● **Exercise objective**
Filter the entries for the string "about". Copy each line that has it.

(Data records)

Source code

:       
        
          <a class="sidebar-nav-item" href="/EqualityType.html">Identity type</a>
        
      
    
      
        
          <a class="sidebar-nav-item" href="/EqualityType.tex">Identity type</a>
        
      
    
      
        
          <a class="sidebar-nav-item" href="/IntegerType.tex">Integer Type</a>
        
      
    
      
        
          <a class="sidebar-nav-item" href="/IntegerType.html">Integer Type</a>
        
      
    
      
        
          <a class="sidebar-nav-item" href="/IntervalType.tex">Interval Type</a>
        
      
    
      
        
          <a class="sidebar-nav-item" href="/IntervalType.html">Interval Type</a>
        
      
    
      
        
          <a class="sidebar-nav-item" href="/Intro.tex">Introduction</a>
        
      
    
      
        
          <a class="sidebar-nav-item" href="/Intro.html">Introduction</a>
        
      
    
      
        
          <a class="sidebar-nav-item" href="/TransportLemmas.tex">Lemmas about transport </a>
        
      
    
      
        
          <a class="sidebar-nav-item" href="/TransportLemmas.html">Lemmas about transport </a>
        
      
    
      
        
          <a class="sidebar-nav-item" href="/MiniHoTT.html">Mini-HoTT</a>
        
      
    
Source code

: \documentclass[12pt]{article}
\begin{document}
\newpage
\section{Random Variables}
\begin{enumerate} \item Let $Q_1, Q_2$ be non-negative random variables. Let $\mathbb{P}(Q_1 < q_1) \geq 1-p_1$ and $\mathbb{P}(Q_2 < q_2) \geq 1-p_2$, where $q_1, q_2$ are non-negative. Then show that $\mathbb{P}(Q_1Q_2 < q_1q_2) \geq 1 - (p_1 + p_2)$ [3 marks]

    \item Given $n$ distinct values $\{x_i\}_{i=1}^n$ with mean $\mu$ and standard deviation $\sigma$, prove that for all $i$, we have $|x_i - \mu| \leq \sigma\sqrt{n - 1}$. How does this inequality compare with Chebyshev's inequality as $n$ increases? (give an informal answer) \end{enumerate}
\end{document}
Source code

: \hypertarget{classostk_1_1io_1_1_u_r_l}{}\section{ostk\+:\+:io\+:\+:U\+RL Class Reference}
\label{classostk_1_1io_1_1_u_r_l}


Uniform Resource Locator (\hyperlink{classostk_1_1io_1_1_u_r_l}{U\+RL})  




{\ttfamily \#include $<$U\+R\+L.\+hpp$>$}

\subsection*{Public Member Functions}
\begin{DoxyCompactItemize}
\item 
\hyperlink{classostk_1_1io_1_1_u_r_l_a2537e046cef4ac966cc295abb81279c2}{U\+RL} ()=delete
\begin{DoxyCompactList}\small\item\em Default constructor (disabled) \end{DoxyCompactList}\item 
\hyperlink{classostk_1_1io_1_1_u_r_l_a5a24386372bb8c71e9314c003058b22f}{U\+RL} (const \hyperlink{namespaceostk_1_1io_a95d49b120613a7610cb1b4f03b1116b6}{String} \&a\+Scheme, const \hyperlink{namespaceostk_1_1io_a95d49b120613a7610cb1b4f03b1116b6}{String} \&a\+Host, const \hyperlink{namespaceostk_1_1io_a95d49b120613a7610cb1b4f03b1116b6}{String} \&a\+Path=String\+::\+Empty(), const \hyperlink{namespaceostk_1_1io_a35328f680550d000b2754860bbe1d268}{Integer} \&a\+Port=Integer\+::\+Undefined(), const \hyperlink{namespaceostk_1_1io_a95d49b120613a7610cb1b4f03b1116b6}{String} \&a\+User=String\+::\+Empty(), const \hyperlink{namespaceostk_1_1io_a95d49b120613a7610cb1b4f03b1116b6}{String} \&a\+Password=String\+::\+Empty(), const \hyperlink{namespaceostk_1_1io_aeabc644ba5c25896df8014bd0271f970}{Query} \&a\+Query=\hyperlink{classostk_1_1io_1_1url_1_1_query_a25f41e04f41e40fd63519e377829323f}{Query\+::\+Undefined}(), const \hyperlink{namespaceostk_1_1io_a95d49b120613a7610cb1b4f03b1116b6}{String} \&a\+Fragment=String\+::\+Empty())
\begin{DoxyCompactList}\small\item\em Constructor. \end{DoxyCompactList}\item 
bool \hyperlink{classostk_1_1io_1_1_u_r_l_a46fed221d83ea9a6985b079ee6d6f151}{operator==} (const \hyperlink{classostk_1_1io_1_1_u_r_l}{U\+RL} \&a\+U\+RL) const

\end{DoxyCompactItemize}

● **Answer for the task**
          <a class="sidebar-nav-item" href="/TransportLemmas.tex">Lemmas about transport </a>
          <a class="sidebar-nav-item" href="/TransportLemmas.html">Lemmas about transport </a>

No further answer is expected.